##### DATA PROVIDED #####

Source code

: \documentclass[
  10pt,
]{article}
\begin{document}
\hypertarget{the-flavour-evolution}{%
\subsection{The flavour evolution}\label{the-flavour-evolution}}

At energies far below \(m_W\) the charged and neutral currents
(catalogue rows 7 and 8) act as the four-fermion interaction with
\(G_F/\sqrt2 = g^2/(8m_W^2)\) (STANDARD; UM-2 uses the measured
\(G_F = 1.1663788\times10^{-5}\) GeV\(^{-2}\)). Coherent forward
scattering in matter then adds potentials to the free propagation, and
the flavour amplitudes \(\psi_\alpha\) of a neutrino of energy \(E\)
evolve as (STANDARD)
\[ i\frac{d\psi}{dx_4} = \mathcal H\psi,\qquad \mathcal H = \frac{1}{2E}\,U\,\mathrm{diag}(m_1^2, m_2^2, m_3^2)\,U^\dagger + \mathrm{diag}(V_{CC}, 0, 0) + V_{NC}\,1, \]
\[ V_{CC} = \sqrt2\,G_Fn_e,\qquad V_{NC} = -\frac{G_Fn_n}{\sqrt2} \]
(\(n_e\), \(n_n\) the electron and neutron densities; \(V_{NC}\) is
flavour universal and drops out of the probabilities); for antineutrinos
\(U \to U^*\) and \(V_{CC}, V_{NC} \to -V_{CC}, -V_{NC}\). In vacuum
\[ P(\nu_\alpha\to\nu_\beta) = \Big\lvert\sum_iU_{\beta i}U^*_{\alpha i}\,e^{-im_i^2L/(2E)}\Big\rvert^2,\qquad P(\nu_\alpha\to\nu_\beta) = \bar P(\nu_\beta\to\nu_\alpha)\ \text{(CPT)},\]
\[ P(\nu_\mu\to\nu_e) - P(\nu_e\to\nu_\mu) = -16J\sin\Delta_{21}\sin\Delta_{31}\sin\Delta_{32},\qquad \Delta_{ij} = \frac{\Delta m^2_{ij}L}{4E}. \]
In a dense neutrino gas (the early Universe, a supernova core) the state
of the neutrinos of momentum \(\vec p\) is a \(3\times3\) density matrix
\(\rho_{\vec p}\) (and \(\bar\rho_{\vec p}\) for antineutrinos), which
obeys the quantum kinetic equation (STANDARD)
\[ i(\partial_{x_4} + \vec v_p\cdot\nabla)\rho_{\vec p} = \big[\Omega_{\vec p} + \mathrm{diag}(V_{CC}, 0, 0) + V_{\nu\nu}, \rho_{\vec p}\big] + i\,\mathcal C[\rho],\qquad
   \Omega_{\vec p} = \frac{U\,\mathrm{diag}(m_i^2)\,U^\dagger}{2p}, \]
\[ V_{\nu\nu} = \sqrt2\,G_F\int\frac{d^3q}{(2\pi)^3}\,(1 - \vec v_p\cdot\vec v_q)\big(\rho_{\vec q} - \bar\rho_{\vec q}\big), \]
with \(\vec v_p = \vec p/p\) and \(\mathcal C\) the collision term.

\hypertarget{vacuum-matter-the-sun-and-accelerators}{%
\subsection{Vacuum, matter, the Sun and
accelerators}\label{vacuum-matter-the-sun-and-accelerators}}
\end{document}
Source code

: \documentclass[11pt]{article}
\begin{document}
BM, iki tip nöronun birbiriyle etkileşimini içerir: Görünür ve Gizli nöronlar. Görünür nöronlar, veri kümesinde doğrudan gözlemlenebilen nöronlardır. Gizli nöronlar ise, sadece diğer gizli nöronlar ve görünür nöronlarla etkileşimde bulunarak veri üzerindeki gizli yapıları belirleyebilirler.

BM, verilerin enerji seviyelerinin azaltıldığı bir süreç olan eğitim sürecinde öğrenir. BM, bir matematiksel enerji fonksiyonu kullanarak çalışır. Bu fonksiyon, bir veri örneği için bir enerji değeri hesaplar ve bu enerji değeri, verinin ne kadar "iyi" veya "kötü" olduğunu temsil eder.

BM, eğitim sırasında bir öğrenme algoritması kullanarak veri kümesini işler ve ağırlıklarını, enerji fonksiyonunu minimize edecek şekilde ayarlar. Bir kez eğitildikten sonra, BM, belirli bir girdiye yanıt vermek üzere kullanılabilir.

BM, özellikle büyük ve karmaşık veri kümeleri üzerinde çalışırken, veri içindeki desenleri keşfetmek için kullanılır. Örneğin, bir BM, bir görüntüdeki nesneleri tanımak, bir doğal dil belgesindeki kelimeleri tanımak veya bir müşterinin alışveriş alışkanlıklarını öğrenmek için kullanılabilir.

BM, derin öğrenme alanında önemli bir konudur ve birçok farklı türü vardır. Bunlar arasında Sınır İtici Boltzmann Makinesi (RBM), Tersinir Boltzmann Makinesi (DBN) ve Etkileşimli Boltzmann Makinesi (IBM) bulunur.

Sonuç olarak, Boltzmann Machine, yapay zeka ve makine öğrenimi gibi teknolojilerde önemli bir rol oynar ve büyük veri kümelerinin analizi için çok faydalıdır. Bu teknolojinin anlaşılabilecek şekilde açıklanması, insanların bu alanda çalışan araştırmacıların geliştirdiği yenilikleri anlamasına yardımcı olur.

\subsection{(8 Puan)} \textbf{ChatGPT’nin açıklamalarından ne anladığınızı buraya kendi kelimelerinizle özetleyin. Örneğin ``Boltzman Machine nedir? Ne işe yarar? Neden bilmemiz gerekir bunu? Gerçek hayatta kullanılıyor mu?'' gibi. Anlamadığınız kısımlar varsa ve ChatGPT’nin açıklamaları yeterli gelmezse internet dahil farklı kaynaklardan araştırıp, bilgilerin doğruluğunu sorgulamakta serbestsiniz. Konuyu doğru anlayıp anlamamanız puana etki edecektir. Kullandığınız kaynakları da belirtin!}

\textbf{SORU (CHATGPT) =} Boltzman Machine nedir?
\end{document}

#####

**WORK TO BE COMPLETED**
Look through the listing above and copy each line with the word "önemli" in it.

**RESPONSE TO THIS TASK**
BM, derin öğrenme alanında önemli bir konudur ve birçok farklı türü vardır. Bunlar arasında Sınır İtici Boltzmann Makinesi (RBM), Tersinir Boltzmann Makinesi (DBN) ve Etkileşimli Boltzmann Makinesi (IBM) bulunur.
Sonuç olarak, Boltzmann Machine, yapay zeka ve makine öğrenimi gibi teknolojilerde önemli bir rol oynar ve büyük veri kümelerinin analizi için çok faydalıdır. Bu teknolojinin anlaşılabilecek şekilde açıklanması, insanların bu alanda çalışan araştırmacıların geliştirdiği yenilikleri anlamasına yardımcı olur.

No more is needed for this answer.